- [Work required] Only the lines of the data below from the one with "who is wonderfully" through the one with "conscientious 16-year-old driver." are wanted. Repeat them exactly.

- [Study material]
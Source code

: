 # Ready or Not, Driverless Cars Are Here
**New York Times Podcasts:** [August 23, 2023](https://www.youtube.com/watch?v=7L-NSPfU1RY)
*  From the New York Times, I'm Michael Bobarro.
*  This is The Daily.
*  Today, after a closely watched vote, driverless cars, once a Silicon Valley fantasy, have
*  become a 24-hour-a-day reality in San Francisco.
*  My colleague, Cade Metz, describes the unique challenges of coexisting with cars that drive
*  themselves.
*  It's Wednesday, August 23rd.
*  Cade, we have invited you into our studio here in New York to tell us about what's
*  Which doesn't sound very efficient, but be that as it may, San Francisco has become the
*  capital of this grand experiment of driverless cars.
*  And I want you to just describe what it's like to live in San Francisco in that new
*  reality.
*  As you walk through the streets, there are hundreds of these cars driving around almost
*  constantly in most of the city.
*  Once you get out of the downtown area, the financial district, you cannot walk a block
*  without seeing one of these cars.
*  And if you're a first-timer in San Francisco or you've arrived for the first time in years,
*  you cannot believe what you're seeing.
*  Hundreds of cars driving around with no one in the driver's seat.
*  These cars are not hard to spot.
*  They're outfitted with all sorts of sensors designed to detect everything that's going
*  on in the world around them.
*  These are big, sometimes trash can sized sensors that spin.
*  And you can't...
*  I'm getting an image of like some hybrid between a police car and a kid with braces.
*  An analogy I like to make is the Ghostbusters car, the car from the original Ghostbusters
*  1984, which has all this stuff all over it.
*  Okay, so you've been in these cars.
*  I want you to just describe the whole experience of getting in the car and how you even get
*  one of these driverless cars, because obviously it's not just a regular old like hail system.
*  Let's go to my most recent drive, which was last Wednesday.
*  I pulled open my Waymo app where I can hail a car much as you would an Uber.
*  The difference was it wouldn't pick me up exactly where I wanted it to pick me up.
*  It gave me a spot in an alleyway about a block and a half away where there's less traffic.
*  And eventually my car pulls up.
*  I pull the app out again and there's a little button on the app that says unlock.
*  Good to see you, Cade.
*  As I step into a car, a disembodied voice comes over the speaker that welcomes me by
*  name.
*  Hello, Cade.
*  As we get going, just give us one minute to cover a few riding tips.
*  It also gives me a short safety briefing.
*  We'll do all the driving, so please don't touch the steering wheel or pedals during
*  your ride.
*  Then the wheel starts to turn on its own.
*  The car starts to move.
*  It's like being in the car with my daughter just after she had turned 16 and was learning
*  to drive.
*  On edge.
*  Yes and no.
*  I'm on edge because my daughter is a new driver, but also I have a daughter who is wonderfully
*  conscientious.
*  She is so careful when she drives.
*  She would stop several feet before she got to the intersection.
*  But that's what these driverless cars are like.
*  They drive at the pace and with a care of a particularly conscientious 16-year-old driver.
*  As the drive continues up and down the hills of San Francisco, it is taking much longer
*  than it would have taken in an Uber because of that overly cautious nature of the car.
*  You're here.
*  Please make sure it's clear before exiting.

- [Answer below]
*  I'm on edge because my daughter is a new driver, but also I have a daughter who is wonderfully
*  conscientious.
*  She is so careful when she drives.
*  She would stop several feet before she got to the intersection.
*  But that's what these driverless cars are like.
*  They drive at the pace and with a care of a particularly conscientious 16-year-old driver.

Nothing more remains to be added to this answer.